The Perpetually Collapsing Political Parties
The conventional wisdom see-saws again; now the Democrats are supposed to be doomed.
It has become a tradition in American politics to greet each party's reversals of fortunes by proclaiming that it has been smashed beyond any short-term repair, perhaps even reduced to "permanent minority" status. This week we've seen just how quickly the conventional wisdom can see-saw: After a year of editorials about the decimated state of the GOP, suddenly we've started seeing takes like this:
And this:
And you can see why! The Republicans now control Congress, the White House, and a majority of state governments, and they are about to appoint a justice to the Supreme Court. The Democrats' political operation has turned out to be as hollow as a triple-A rating from Moody's in 2006. As the old cliché goes, the Dems are in disarray.
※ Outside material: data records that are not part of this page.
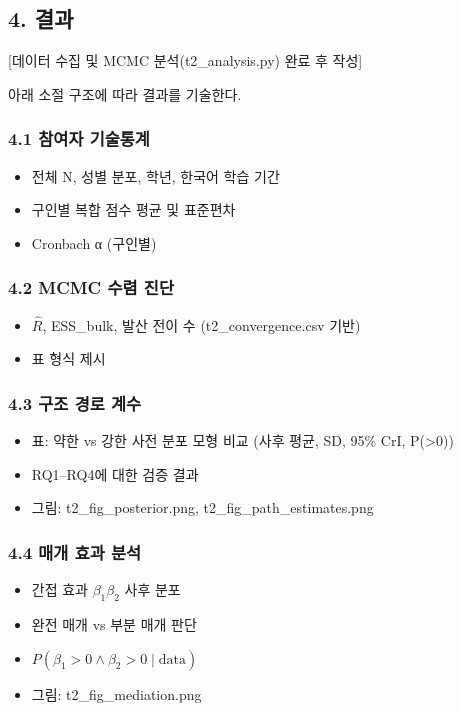 \documentclass[a4paper,10pt]{oblivoir}
\begin{document}
\subsection{4. 결과}

[데이터 수집 및 MCMC 분석(t2\_analysis.py) 완료 후 작성]

아래 소절 구조에 따라 결과를 기술한다.

\subsubsection{4.1 참여자 기술통계}

\begin{itemize}
  \item 전체 N, 성별 분포, 학년, 한국어 학습 기간
  \item 구인별 복합 점수 평균 및 표준편차
  \item Cronbach α (구인별)
\end{itemize}

\subsubsection{4.2 MCMC 수렴 진단}

\begin{itemize}
  \item $\hat{R}$, ESS\_bulk, 발산 전이 수 (t2\_convergence.csv 기반)
  \item 표 형식 제시
\end{itemize}

\subsubsection{4.3 구조 경로 계수}

\begin{itemize}
  \item 표: 약한 vs 강한 사전 분포 모형 비교 (사후 평균, SD, 95\% CrI, P(>0))
  \item RQ1–RQ4에 대한 검증 결과
  \item 그림: t2\_fig\_posterior.png, t2\_fig\_path\_estimates.png
\end{itemize}

\subsubsection{4.4 매개 효과 분석}

\begin{itemize}
  \item 간접 효과 $\beta_1\beta_2$ 사후 분포
  \item 완전 매개 vs 부분 매개 판단
  \item $P(\beta_1>0 \wedge \beta_2>0 \mid \text{data})$
  \item 그림: t2\_fig\_mediation.png
\end{itemize}
\end{document}
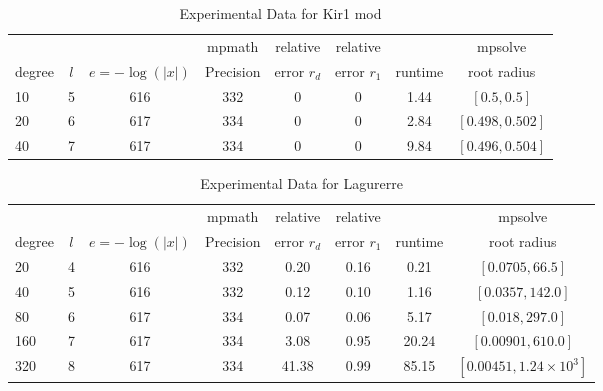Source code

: \documentclass[sigconf]{acmart}
\begin{document}
\begin{table}[t]
\caption{Experimental Data for Kir1 mod}
\label{tab:kir1_mod}
\vskip 0.15in
\begin{center}
\begin{small}
\begin{sc}
\begin{tabular}{lccccccc}
\toprule
&  &  & mpmath & relative  & relative &  & mpsolve \\
degree  & $l$& $e=-\log(|x|)$& Precision &error $r_d$       & error $r_1$ &runtime& root radius\\
\midrule
   10 & 5 & 616 & 332 & 0 & 0 & 1.44 & $[0.5, 0.5]$\\
   20 & 6 & 617 & 334 & 0 & 0 & 2.84 & $[0.498, 0.502]$\\
   40 & 7 & 617 & 334 & 0 & 0 & 9.84 & $[0.496, 0.504]$\\
\bottomrule
\end{tabular}
\end{sc}
\end{small}
\end{center}
\vskip -0.1in
\end{table}


\begin{table}[t]
\caption{Experimental Data for  Lagurerre }
\label{tab:lagurerre}
\vskip 0.15in
\begin{center}
\begin{small}
\begin{sc}
\begin{tabular}{lccccccc}
\toprule
&  &  & mpmath & relative  & relative &  & mpsolve \\
degree  & $l$& $e=-\log(|x|)$& Precision &error $r_d$       & error $r_1$ &runtime& root radius\\
\midrule
   20 & 4 & 616 & 332 & 0.20 & 0.16 & 0.21 & $[0.0705,66.5]$ \\
   40 & 5 & 616 & 332 & 0.12 & 0.10 & 1.16 & $[0.0357,142.0]$\\
   80 & 6 & 617 & 334 & 0.07 & 0.06 & 5.17 & $[0.018,297.0]$\\
 160 & 7 & 617 & 334 & 3.08 & 0.95 & 20.24 & $[0.00901,610.0]$\\
 320 & 8 & 617 & 334 & 41.38 & 0.99 & 85.15 & $[0.00451,1.24 \times 10^3]$\\
\bottomrule
\end{tabular}
\end{sc}
\end{small}
\end{center}
\vskip -0.1in
\end{table}
\end{document}
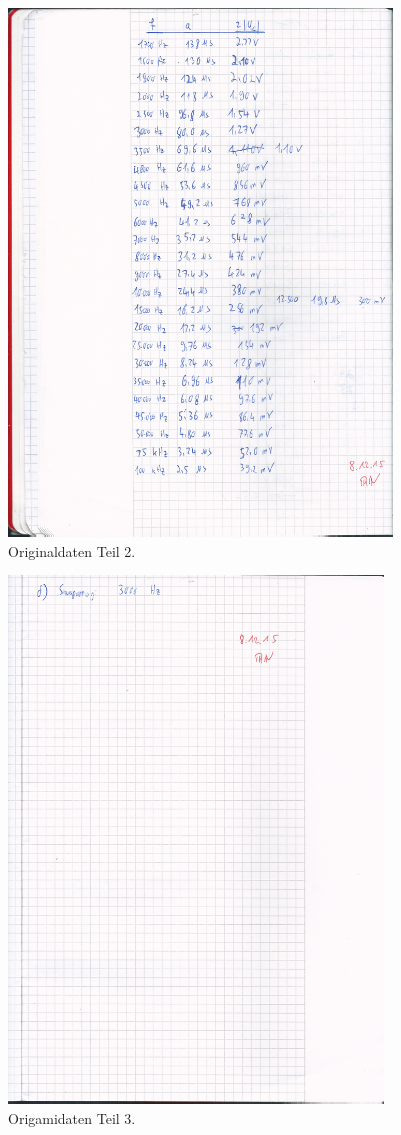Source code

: \begin{figure}[H]
  \centering
  \includegraphics[height=14cm]{original2.png}
  \caption{Originaldaten Teil 2.}
  \label{fig:original2}
\end{figure}

\begin{figure}[H]
  \centering
  \includegraphics[height=14cm]{original3.png}
  \caption{Origamidaten Teil 3.}
  \label{fig:original3}
\end{figure}

\printbibliography


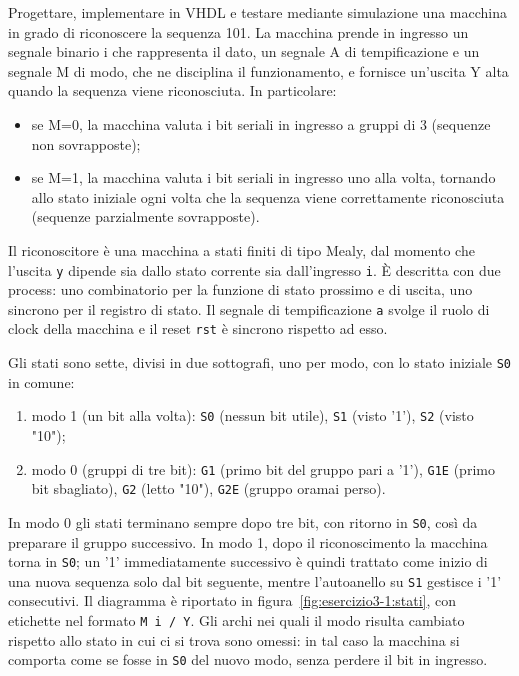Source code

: \label{sec:esercizio3-1}

\begin{traccia}
Progettare, implementare in VHDL e testare mediante simulazione una macchina in grado di riconoscere la sequenza 101. La macchina prende in ingresso un segnale binario i che rappresenta il dato, un segnale A di tempificazione e un segnale M di modo, che ne disciplina il funzionamento, e fornisce un'uscita Y alta quando la sequenza viene riconosciuta. In particolare:
\begin{itemize}
  \item se M=0, la macchina valuta i bit seriali in ingresso a gruppi di 3 (sequenze non sovrapposte);
  \item se M=1, la macchina valuta i bit seriali in ingresso uno alla volta, tornando allo stato iniziale ogni volta che la sequenza viene correttamente riconosciuta (sequenze parzialmente sovrapposte).
\end{itemize}
\end{traccia}

\progetto

Il riconoscitore è una macchina a stati finiti di tipo Mealy, dal momento che l'uscita \texttt{y} dipende sia dallo stato corrente sia dall'ingresso \texttt{i}. È descritta con due process: uno combinatorio per la funzione di stato prossimo e di uscita, uno sincrono per il registro di stato. Il segnale di tempificazione \texttt{a} svolge il ruolo di clock della macchina e il reset \texttt{rst} è sincrono rispetto ad esso.

Gli stati sono sette, divisi in due sottografi, uno per modo, con lo stato iniziale \texttt{S0} in comune:
\begin{enumerate}
  \item modo 1 (un bit alla volta): \texttt{S0} (nessun bit utile), \texttt{S1} (visto '1'), \texttt{S2} (visto "10");
  \item modo 0 (gruppi di tre bit): \texttt{G1} (primo bit del gruppo pari a '1'), \texttt{G1E} (primo bit sbagliato), \texttt{G2} (letto "10"), \texttt{G2E} (gruppo oramai perso).
\end{enumerate}
In modo 0 gli stati terminano sempre dopo tre bit, con ritorno in \texttt{S0}, così da preparare il gruppo successivo. In modo 1, dopo il riconoscimento la macchina torna in \texttt{S0}; un '1' immediatamente successivo è quindi trattato come inizio di una nuova sequenza solo dal bit seguente, mentre l'autoanello su \texttt{S1} gestisce i '1' consecutivi. Il diagramma è riportato in figura~\ref{fig:esercizio3-1:stati}, con etichette nel formato \texttt{M i / Y}. Gli archi nei quali il modo risulta cambiato rispetto allo stato in cui ci si trova sono omessi: in tal caso la macchina si comporta come se fosse in \texttt{S0} del nuovo modo, senza perdere il bit in ingresso.

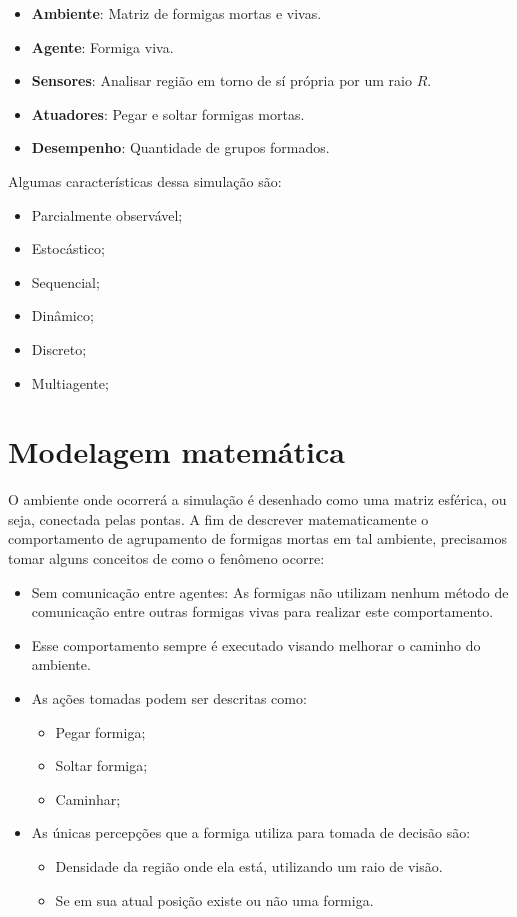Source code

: \documentclass[conference]{IEEEtran}
\begin{document}
\begin{itemize}
    \item \textbf{Ambiente}: Matriz de formigas mortas e vivas.
    \item \textbf{Agente}: Formiga viva.
    \item \textbf{Sensores}: Analisar região em torno de sí própria por um raio $R$.
    \item \textbf{Atuadores}: Pegar e soltar formigas mortas.
    \item \textbf{Desempenho}: Quantidade de grupos formados.
\end{itemize}

Algumas características dessa simulação são:

\begin{itemize}
    \item Parcialmente observável;
    \item Estocástico;
    \item Sequencial;
    \item Dinâmico;
    \item Discreto;
    \item Multiagente;
\end{itemize}

\section{Modelagem matemática}

O ambiente onde ocorrerá a simulação é desenhado como uma matriz esférica, ou seja, conectada pelas pontas. A fim de descrever matematicamente o comportamento de agrupamento de formigas mortas em tal ambiente, precisamos tomar alguns conceitos de como o fenômeno ocorre\cite{b1}:

\begin{itemize}
    \item Sem comunicação entre agentes: As formigas não utilizam nenhum método de comunicação entre outras formigas vivas para realizar este comportamento.
    \item Esse comportamento sempre é executado visando melhorar o caminho do ambiente.
    \item As ações tomadas podem ser descritas como:
    \begin{itemize}
        \item Pegar formiga;
        \item Soltar formiga;
        \item Caminhar;
    \end{itemize}
    \item As únicas percepções que a formiga utiliza para tomada de decisão são:
    \begin{itemize}
        \item Densidade da região onde ela está, utilizando um raio de visão.
        \item Se em sua atual posição existe ou não uma formiga.
    \end{itemize}
\end{itemize}
\end{document}
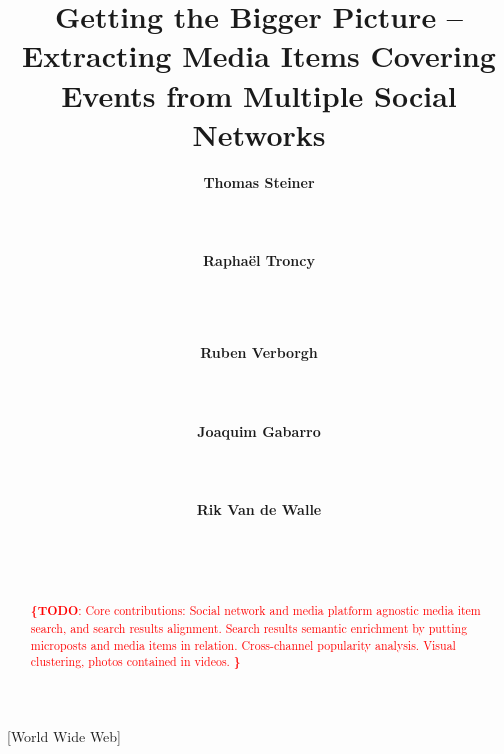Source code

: \documentclass{acm_proc_article-sp}
\newcommand{\todo}[1]{\noindent\textcolor{red}{{\bf \{TODO}: #1{\bf \}}}}
\begin{document}
\title{Getting the Bigger Picture -- Extracting Media Items Covering Events from Multiple Social Networks}

\author{
\alignauthor
\textbf{Thomas Steiner}\\
	\\
	\\
	\\
\alignauthor
\textbf{Raphaël Troncy}\\
	\\
	\\
	\\
\and
\alignauthor
\textbf{Ruben Verborgh}\\ 	
	\\
	\\
	\\
\alignauthor
\textbf{Joaquim Gabarro}\\
	\\
	\\
	\\
\alignauthor
\textbf{Rik Van de Walle}\\
	\\
	\\
	\\
}

\maketitle

\begin{abstract}
\todo{
Core contributions:
Social network and media platform agnostic media item search, and search results alignment.
Search results semantic enrichment by putting microposts and media items in relation.
Cross-channel popularity analysis.
Visual clustering, photos contained in videos.
}
\end{abstract}

[World Wide Web]
\end{document}
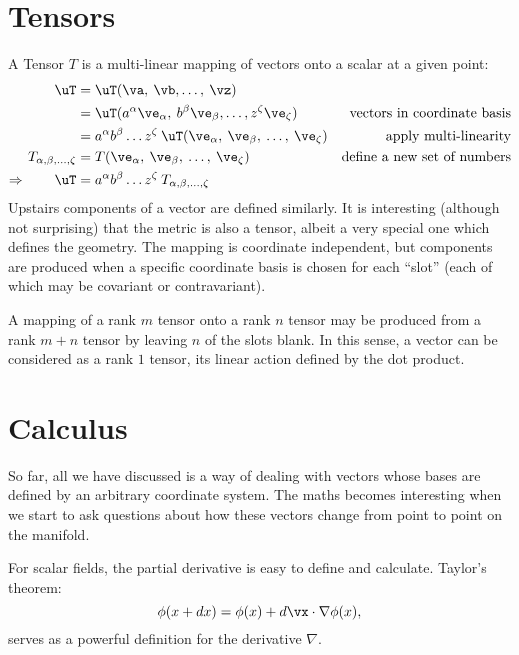 \section{Tensors}
A Tensor $T$ is a multi-linear mapping of vectors onto a scalar at a given point:
\begin{align}
  \uT 
  &= 
  \uT(\va,\:\vb,\ldots,\:\vz)
  &
  \nonumber
  \\
  &= 
  \uT(a^\alpha\ve_\alpha,\:b^\beta\ve_\beta,\ldots,z^\zeta\ve_\zeta)  
  &\text{vectors in coordinate basis}
  \nonumber
  \\
  &= 
  a^\alpha b^\beta \ldots z^\zeta \: 
  \uT(\ve_\alpha,\:\ve_\beta,\:\ldots,\:\ve_\zeta)  
  &\text{apply multi-linearity}
  \nonumber
  \\
  T_{\alpha,\beta,\ldots,\zeta} 
  &=  
  T(\ve_\alpha,\:\ve_\beta,\:\ldots,\:\ve_\zeta)
  &\text{define a new set of numbers}
  \nonumber
  \\
  \Rightarrow\qquad
  \uT
  &= 
  a^\alpha b^\beta \ldots z^\zeta \: 
  T_{\alpha,\beta,\ldots,\zeta}
  &
  \nonumber
\end{align}
Upstairs components of a vector are defined similarly. It is interesting (although not surprising) that the metric is also a tensor, albeit a very special one which defines the geometry. The mapping is coordinate independent, but components are produced when a specific coordinate basis is chosen for each ``slot'' (each of which may be covariant or contravariant).

A mapping of a rank $m$ tensor onto a rank $n$ tensor may be produced from a rank $m+n$ tensor by leaving $n$ of the slots blank. In this sense, a vector can be considered as a rank $1$ tensor, its linear action defined by the dot product.

\section{Calculus}
So far, all we have discussed is a way of dealing with vectors whose bases are defined by an arbitrary coordinate system. The maths becomes interesting when we start to ask questions about how these vectors change from point to point on the manifold.

For scalar fields, the partial derivative is easy to define and calculate. Taylor's theorem:
\begin{equation}
  \phi(x+dx) = \phi(x) + d\vx\cdot\nabla\phi(x),
  \label{eqn:dg:taylor_scalar}
\end{equation}
serves as a powerful definition for the derivative $\nabla$.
But so are the Republicans. Donald Trump won the GOP nomination because the party had slipped from its gatekeepers' grasp, and he broke with normal political behavior by continuing to blast away at his Republican rivals even after accepting the nomination. It wouldn't be true to say that he owes nothing to the party establishment—the RNC certainly gave him crucial on-the-ground assistance at the end of the campaign—but he won the election on his own terms and clearly doesn't feel obliged to pay obeisance to anyone. He could conceivably decide to focus on the issues that interest him and let the usual Republican suspects set the agenda for everything else; he could just as conceivably treat Paul Ryan (or Ryan's successor) as the head of another opposition party.
And Trump himself is vulnerable to the same sort of storm that propelled him into office. You younger readers may not know this, but in the long-ago days of 2015 Ted Cruz was seen as a bomb-throwing radical challenging the centers of Republican power. Now the GOP grassroots write him off as a Goldman Sachs puppet who tried to derail the Trump Train. If Cruz and other onetime Tea Party insurgents are already being decried as an old order to be blown aside, Trump may someday find himself in the crosshairs too. Live by the uprising, die by the uprising.
So the Republicans clearly have the upper hand in government, but the Republican Party remains weak, in the sense of not having an orderly, hierarchical structure that can keep everyone in line. The Democratic Party looks pretty weak too—and now that Trump has shown how much of a paper tiger a party's gatekeepers can be, it's entirely possible that a Trump figure will soon arise on the Dems' side of the aisle as well.
These aren't predictions, mind you. Trump could face an insurgency, or he could remake the party in his image. The Democrats could find themselves nominating Bernie Sanders or Kanye West or a sentient Facebook meme, or they could clear the way for yet another grey old pol from the club. The point is how fragile those edifices of party power are, and how much uncertainty that entails. (And how much pure contingency too. If this election had been held a month earlier, maybe Hillary Clinton would be president-elect and the Republicans would be getting bombarded with these your-party-is-a-goner analyses.)
Perhaps this is the kind of unstable situation that just isn't tenable, and the two-party system will eventually break down. You can certainly see signs of dissatisfaction with it: record numbers of people identifying as independents, the strongest third-party results in 20 years, the very fact that a former independent with no institutional loyalty to the GOP can sweep in to take the Republican nomination and then the presidency. If more jurisdictions follow Maine's lead and adopt more pluralistic voting systems, we might finally get a party system that doesn't try to squeeze everybody into just two categories.
Or maybe not. Maine's new ranked-voting system looks attractive, but Maine is just one state. The rest of us still have a first-past-the-post system that seems to gravitate naturally toward a two-party setup whether or not those parties are institutionally strong. There's a lot of churning in the history of American politics. The parties might just keep remaking themselves, incrementally or not, in a perpetual process of reinvention that only feels like constant collapse.